On global warming, oops, climate change, Luntz advised: "The scientific debate is closing (against us) but not yet closed. There is still a window of opportunity to change the science.

"Voters believe that there is no consensus about global warming within the scientific community. Should the public come to believe that the scientific issues are settled, their views about global warming will change accordingly. Therefore, you need to continue to make the lack of scientific certainty a primary issue in the debate."

The create-doubt strategy, honed in the 1960's by the tobacco industry, has been followed. Its greatest success is demonizing "cap and trade" (a 2008 McCain campaign theme) and flummoxing energy/climate legislation in the current Congress.

Behind the facade of Astroturf populism, Big Oil, Big Coal and the U.S. Chamber of Commerce have breathed new life into the carbon economy and thwarted a national transition to new technologies.

Luntz popped up again this year as Congress took up new oversight of Wall Street. He penning a 17-page memo "The Language of Financial Reform" on how to redicted public anger.

The message: Take attention away from hedge funds, derivatives, insider trading and bank bailouts. Reframe the issue into a battle against government bureaucrats.

"This is your critical advantage," Luntz advised anti-reform forces. "Washington's incompetence is the common ground on which you can build support."

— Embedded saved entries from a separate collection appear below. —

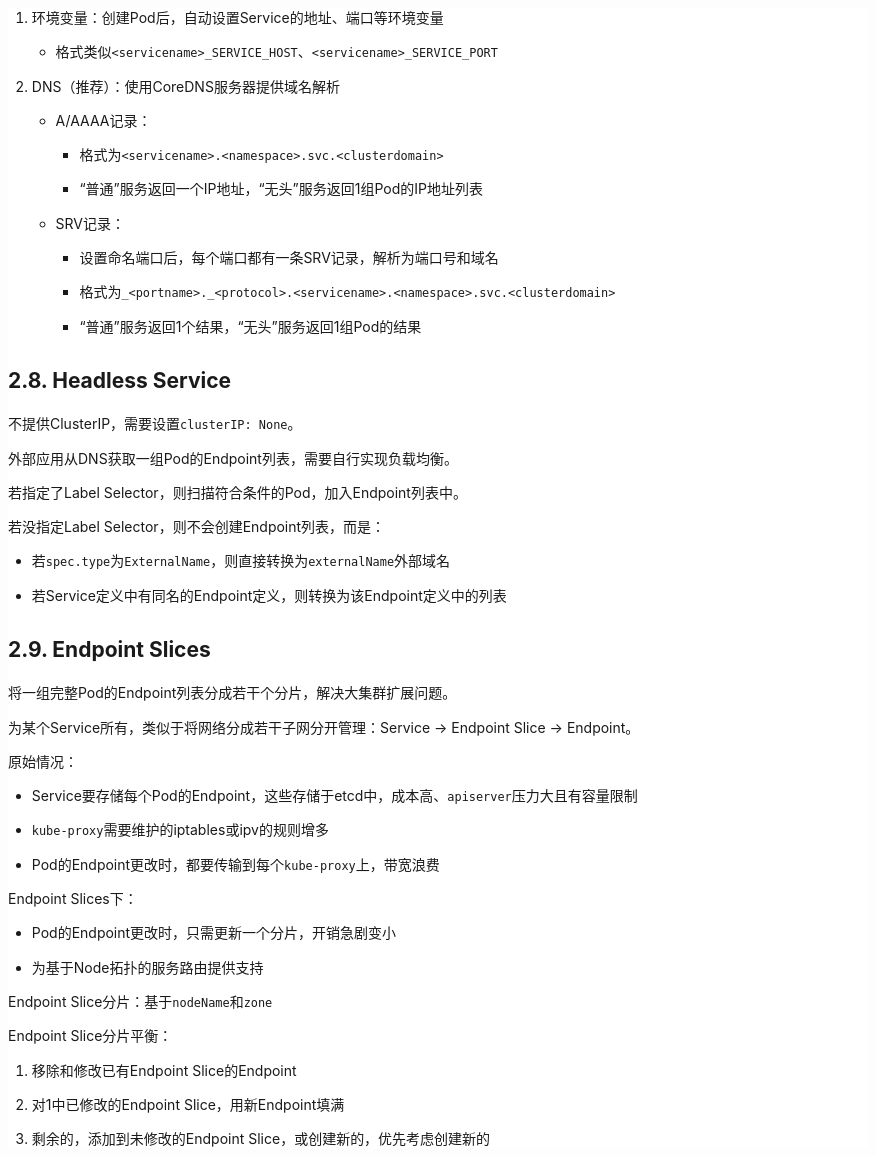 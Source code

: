 1. 环境变量：创建Pod后，自动设置Service的地址、端口等环境变量
   
   - 格式类似`<servicename>_SERVICE_HOST`、`<servicename>_SERVICE_PORT`

2. DNS（推荐）：使用CoreDNS服务器提供域名解析
   
   - A/AAAA记录：
     
     - 格式为`<servicename>.<namespace>.svc.<clusterdomain>`
     
     - “普通”服务返回一个IP地址，“无头”服务返回1组Pod的IP地址列表
   
   - SRV记录：
     
     - 设置命名端口后，每个端口都有一条SRV记录，解析为端口号和域名
     
     - 格式为`_<portname>._<protocol>.<servicename>.<namespace>.svc.<clusterdomain>`
     
     - “普通”服务返回1个结果，“无头”服务返回1组Pod的结果

## 2.8. Headless Service

不提供ClusterIP，需要设置`clusterIP: None`。

外部应用从DNS获取一组Pod的Endpoint列表，需要自行实现负载均衡。

若指定了Label Selector，则扫描符合条件的Pod，加入Endpoint列表中。

若没指定Label Selector，则不会创建Endpoint列表，而是：

- 若`spec.type`为`ExternalName`，则直接转换为`externalName`外部域名

- 若Service定义中有同名的Endpoint定义，则转换为该Endpoint定义中的列表

## 2.9. Endpoint Slices

将一组完整Pod的Endpoint列表分成若干个分片，解决大集群扩展问题。

为某个Service所有，类似于将网络分成若干子网分开管理：Service -> Endpoint Slice -> Endpoint。

原始情况：

- Service要存储每个Pod的Endpoint，这些存储于etcd中，成本高、`apiserver`压力大且有容量限制

- `kube-proxy`需要维护的iptables或ipv的规则增多

- Pod的Endpoint更改时，都要传输到每个`kube-proxy`上，带宽浪费

Endpoint Slices下：

- Pod的Endpoint更改时，只需更新一个分片，开销急剧变小

- 为基于Node拓扑的服务路由提供支持

Endpoint Slice分片：基于`nodeName`和`zone`

Endpoint Slice分片平衡：

1. 移除和修改已有Endpoint Slice的Endpoint

2. 对1中已修改的Endpoint Slice，用新Endpoint填满

3. 剩余的，添加到未修改的Endpoint Slice，或创建新的，优先考虑创建新的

"Ordinarily, calling for a new government program 'to protect consumers' would be extrarodinarily popular. But these are not ordinary times. The American people are not just saying 'no,' but 'hell no' to more government agencies, more bureaucrats and more legislation crafted by special interests."

Luntz saw urged deployment of these themes to block creation of a new Consumer Financial Protection Agency. Foes needed to stress cost and regulation and (unnamed) damages the agency would do to "small business owners."

A twist on Obama's 2008 campaign theme was thrown in: "A new agency with new bureaucrats is not change we can believe in. It's not change at all."

Congress did create the consumer agency. It remains to be seen whether the new Republican-run House, with former lobbyists in key staff positions, will sabotage its operations.

Sammon's memo was obtained and released last week by the liberal watchdog group Media Matters. Howard Kurtz, longtime media reporter at The Washington Post, now with The Daily Beast, took a look at how quickly the message was massaged."

On "Special Report," the night of the memo, Washington, D.C. anchor Bret Baier started by promising "a look at the fight over government-run health insurance in the Senate reform bill." Capital correspondent Jim Angle spoke of "a government insurance plan, the so-called public option."

As Kurtz notes, 24 hours earlier, Baier kept referring to "the public option," a phrase also used by conservative pundit Charles Krauthammer.

The "iron triangle" of the political right -- corporations, conservative image-makers and right-wing media -- play their audience like Keith Richards plays the guitar.


The goal is always the same, demonize government as a means to throttle reform and preserve the status quo for its privileged beneficiaries.


Language is a tactic, to be deployed broadly and on all fronts.